Let me apologize now for the language. Last night I did my motherly duty of moving the damn elf. So I was feeling creative and I got shaving cream and sprayed it all over the bathroom mirror and filled one of the two sinks with shaving cream and left a little note that said," Miles did it" and Angel the elf was holding the pencil and had his arm around the shaving cream. Well here is where it all went to shit!
Miles woke up before me and went to the bathroom and apparently got scared shitless that he was going to be in so much trouble that he needed to cover his tracks. Soooo my son, apple of my eye, the monster I was on bed rest for 5 months for, that I went through 21 hours of labor for and took 3 hours to push his huge ass head out, well he decides to frame the elf. So he gets a magic marker, black to be exact and draws squiggly lines all over my bathroom walls. Yes you read that shit right. Then writes a note with the said marker saying, "You are ugly Lynn" and then the mastermind puts the marker on the elf.

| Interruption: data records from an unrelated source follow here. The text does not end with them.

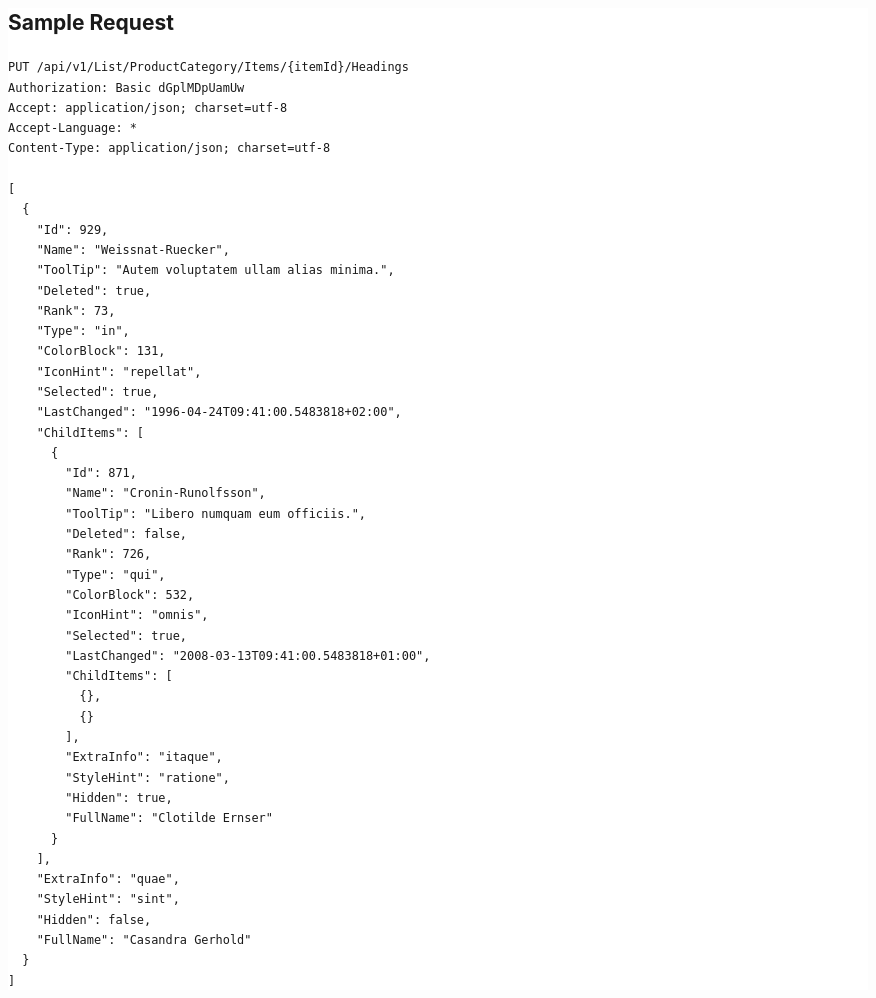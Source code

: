 ## Sample Request

```http!
PUT /api/v1/List/ProductCategory/Items/{itemId}/Headings
Authorization: Basic dGplMDpUamUw
Accept: application/json; charset=utf-8
Accept-Language: *
Content-Type: application/json; charset=utf-8

[
  {
    "Id": 929,
    "Name": "Weissnat-Ruecker",
    "ToolTip": "Autem voluptatem ullam alias minima.",
    "Deleted": true,
    "Rank": 73,
    "Type": "in",
    "ColorBlock": 131,
    "IconHint": "repellat",
    "Selected": true,
    "LastChanged": "1996-04-24T09:41:00.5483818+02:00",
    "ChildItems": [
      {
        "Id": 871,
        "Name": "Cronin-Runolfsson",
        "ToolTip": "Libero numquam eum officiis.",
        "Deleted": false,
        "Rank": 726,
        "Type": "qui",
        "ColorBlock": 532,
        "IconHint": "omnis",
        "Selected": true,
        "LastChanged": "2008-03-13T09:41:00.5483818+01:00",
        "ChildItems": [
          {},
          {}
        ],
        "ExtraInfo": "itaque",
        "StyleHint": "ratione",
        "Hidden": true,
        "FullName": "Clotilde Ernser"
      }
    ],
    "ExtraInfo": "quae",
    "StyleHint": "sint",
    "Hidden": false,
    "FullName": "Casandra Gerhold"
  }
]
```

I have to give him credit there, he is smarter than some of the dumb asses on Snapped or I Almost Got Away With It. Kind of scary if I think about that. Anyway so now because of this Mother F%^$%$& elf I have to paint my bathroom again. I mean how can I yell at him without telling him I know he did it b/c I did the shaving cream.
So to whomever the friggin genius was that came up with Elf on a Shelf, you're an asshole and I hope the elf murders you in your sleep! #ElfOnAShelfFail
UPDATE! No painting was required. Apparently when you use a high gloss paint its so damn shiny and oily that the marker wiped right off with some soap and water!

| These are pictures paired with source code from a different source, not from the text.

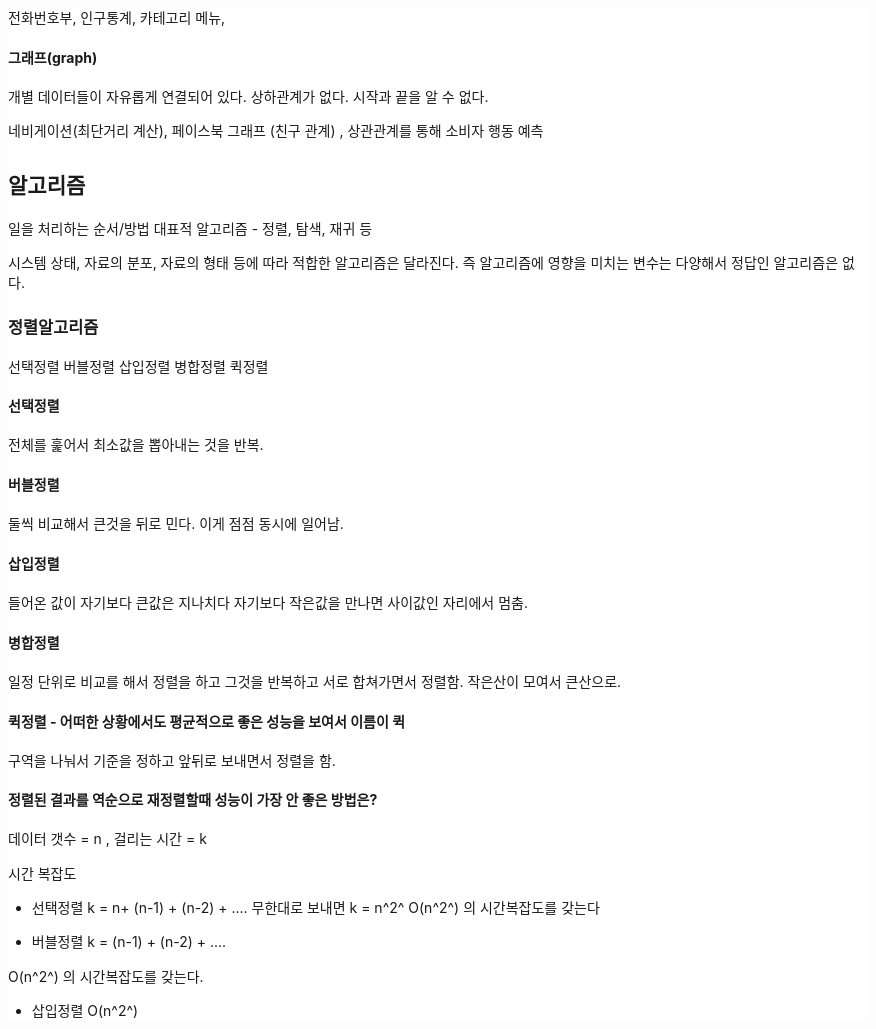 전화번호부, 인구통계, 카테고리 메뉴, 

#### 그래프(graph)
개별 데이터들이 자유롭게 연결되어 있다. 상하관계가 없다. 시작과 끝을 알 수 없다.

네비게이션(최단거리 계산), 페이스북 그래프 (친구 관계) , 상관관계를 통해 소비자 행동 예측

## 알고리즘
일을 처리하는 순서/방법
대표적 알고리즘 - 정렬, 탐색, 재귀 등

시스템 상태, 자료의 분포, 자료의 형태 등에 따라 적합한 알고리즘은 달라진다. 즉 알고리즘에 영향을 미치는 변수는 다양해서 정답인 알고리즘은 없다. 

### 정렬알고리즘
선택정렬
버블정렬
삽입정렬
병합정렬
퀵정렬

#### 선택정렬
전체를 훑어서 최소값을 뽑아내는 것을 반복.

#### 버블정렬 
둘씩 비교해서 큰것을 뒤로 민다. 이게 점점 동시에 일어남.

#### 삽입정렬
들어온 값이 자기보다 큰값은 지나치다 자기보다 작은값을 만나면 사이값인 자리에서 멈춤. 

#### 병합정렬
일정 단위로 비교를 해서 정렬을 하고 그것을 반복하고 서로 합쳐가면서 정렬함. 작은산이 모여서 큰산으로.

#### 퀵정렬 - 어떠한 상황에서도 평균적으로 좋은 성능을 보여서 이름이 퀵
구역을 나눠서 기준을 정하고 앞뒤로 보내면서 정렬을 함. 

#### 정렬된 결과를 역순으로 재정렬할때 성능이 가장 안 좋은 방법은?
데이터 갯수 = n , 걸리는 시간 = k

시간 복잡도

* 선택정렬
k = n+ (n-1) + (n-2) + ....
무한대로 보내면
k = n^2^
O(n^2^) 의 시간복잡도를 갖는다

* 버블정렬
k = (n-1) + (n-2) + ....

O(n^2^) 의 시간복잡도를 갖는다.

* 삽입정렬
O(n^2^) 
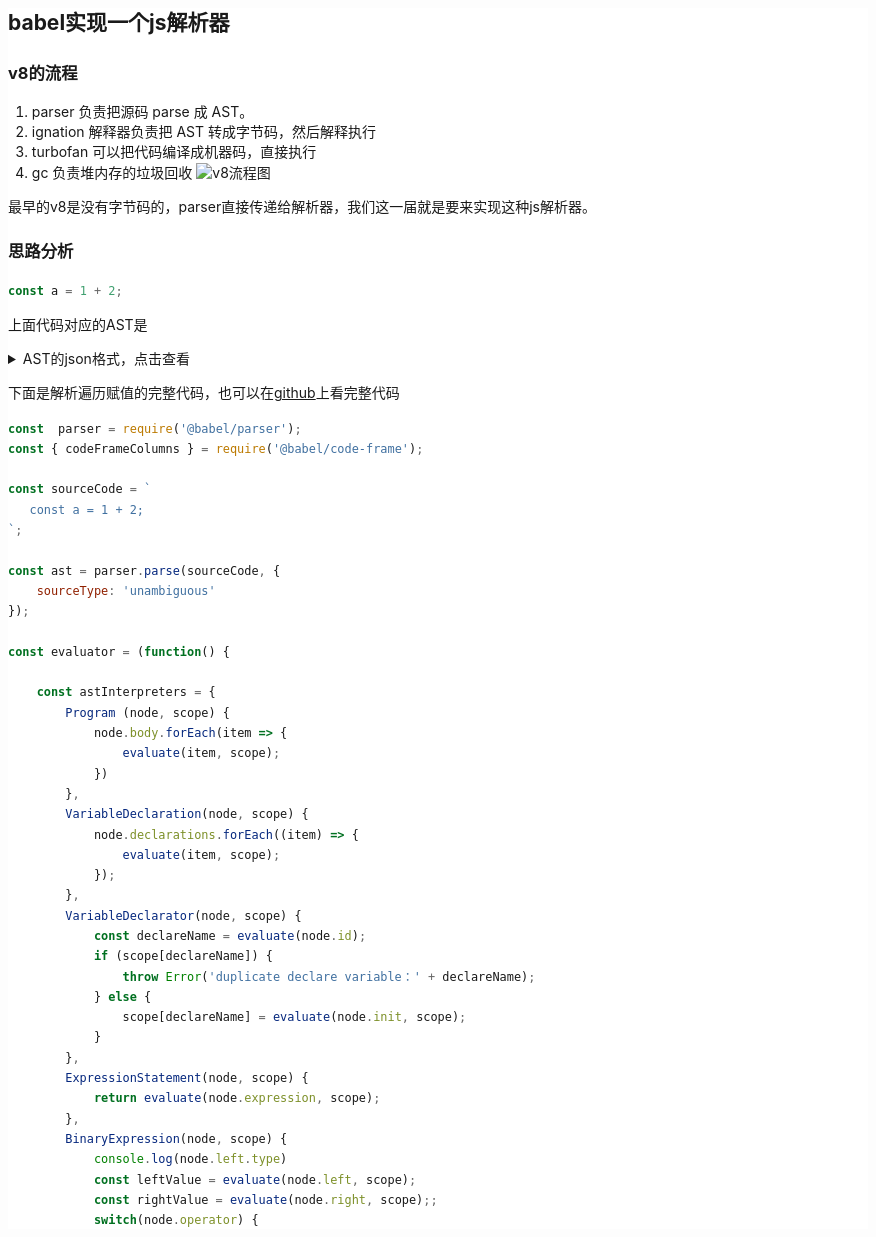 ## babel实现一个js解析器

### v8的流程

1. parser 负责把源码 parse 成 AST。
2. ignation 解释器负责把 AST 转成字节码，然后解释执行
3. turbofan 可以把代码编译成机器码，直接执行
4. gc 负责堆内存的垃圾回收
   ![v8流程图]()

最早的v8是没有字节码的，parser直接传递给解析器，我们这一届就是要来实现这种js解析器。

### 思路分析

```js
const a = 1 + 2;
```

上面代码对应的AST是

<details><summary>AST的json格式，点击查看</summary></details>

下面是解析遍历赋值的完整代码，也可以在[github](../../Test/frameTest/Babel/plugin/v8/index.js)上看完整代码

```js
const  parser = require('@babel/parser');
const { codeFrameColumns } = require('@babel/code-frame');

const sourceCode = `
   const a = 1 + 2;
`;

const ast = parser.parse(sourceCode, {
    sourceType: 'unambiguous'
});

const evaluator = (function() {

    const astInterpreters = {
        Program (node, scope) {
            node.body.forEach(item => {
                evaluate(item, scope);
            })
        },
        VariableDeclaration(node, scope) {
            node.declarations.forEach((item) => {
                evaluate(item, scope);
            });
        },
        VariableDeclarator(node, scope) {
            const declareName = evaluate(node.id);
            if (scope[declareName]) {
                throw Error('duplicate declare variable：' + declareName);
            } else {
                scope[declareName] = evaluate(node.init, scope);
            }
        },
        ExpressionStatement(node, scope) {
            return evaluate(node.expression, scope);
        },
        BinaryExpression(node, scope) {
            console.log(node.left.type)
            const leftValue = evaluate(node.left, scope);
            const rightValue = evaluate(node.right, scope);;
            switch(node.operator) {
```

Since the idea is to move the Elf on the Shelf every night to make it seem alive and incredibly vigilant, Heinrich decided to get a little inventive. She set the Elf up next to a scene of shaving cream mayhem, and made it look like the elf was framing her kid, Miles.
Miles, well, Miles decided it wasn't going down like that.

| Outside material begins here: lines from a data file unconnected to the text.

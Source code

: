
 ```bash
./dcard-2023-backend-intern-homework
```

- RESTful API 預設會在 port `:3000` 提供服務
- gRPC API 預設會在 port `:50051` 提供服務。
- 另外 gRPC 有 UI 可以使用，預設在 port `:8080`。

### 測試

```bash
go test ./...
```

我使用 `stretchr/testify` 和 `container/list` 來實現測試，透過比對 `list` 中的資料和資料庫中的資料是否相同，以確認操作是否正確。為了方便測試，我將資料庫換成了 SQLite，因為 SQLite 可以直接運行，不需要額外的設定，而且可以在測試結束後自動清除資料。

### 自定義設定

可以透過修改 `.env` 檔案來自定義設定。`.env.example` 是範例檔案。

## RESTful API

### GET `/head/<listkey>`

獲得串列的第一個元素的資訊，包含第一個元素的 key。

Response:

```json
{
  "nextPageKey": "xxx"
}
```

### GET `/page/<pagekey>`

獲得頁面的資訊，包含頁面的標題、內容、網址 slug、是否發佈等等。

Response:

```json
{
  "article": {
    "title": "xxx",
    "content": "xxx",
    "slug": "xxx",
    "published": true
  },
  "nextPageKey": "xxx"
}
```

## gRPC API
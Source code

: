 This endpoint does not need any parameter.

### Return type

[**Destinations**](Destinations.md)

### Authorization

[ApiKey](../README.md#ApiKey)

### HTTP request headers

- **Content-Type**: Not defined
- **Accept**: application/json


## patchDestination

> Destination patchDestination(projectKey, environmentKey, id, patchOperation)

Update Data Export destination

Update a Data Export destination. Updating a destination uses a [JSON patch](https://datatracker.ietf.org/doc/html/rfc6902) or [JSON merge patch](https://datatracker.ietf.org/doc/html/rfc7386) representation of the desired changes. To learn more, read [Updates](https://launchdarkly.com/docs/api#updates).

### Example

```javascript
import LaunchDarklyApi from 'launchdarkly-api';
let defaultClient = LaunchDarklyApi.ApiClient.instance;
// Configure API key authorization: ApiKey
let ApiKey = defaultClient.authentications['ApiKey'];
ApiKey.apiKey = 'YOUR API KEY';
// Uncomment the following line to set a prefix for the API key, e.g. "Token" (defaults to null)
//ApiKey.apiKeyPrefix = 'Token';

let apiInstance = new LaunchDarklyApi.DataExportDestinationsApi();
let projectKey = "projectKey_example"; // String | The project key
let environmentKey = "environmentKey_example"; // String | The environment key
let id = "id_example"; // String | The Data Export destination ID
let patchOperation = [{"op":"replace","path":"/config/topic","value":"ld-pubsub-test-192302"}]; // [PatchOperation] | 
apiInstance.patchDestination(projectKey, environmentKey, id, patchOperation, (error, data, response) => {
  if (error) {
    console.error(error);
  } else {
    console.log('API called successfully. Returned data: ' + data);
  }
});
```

Mom's funny Elf on the Shelf prank.
Son's quick-thinking solution.
Instead of pleading his case in mom-court the next morning, Miles decided to frame that damn Elf right back, scribbling all over the walls and putting the marker in the doll's hand.
Now, his mom's completely stuck. She can't discipline Miles for what he did, because she doesn't want to reveal the truth of the elf. Also, Miles thought the terrifying elf had turned against him, so his actions are not only understandable but also kind of badass.
"So to whomever the friggin genius was that came up with Elf of a Shelf, you're an asshole and I hope the elf murders you in your sleep!" concluded Heinrich.
See? Elf discredited. And we didn't even have to think about anything serious.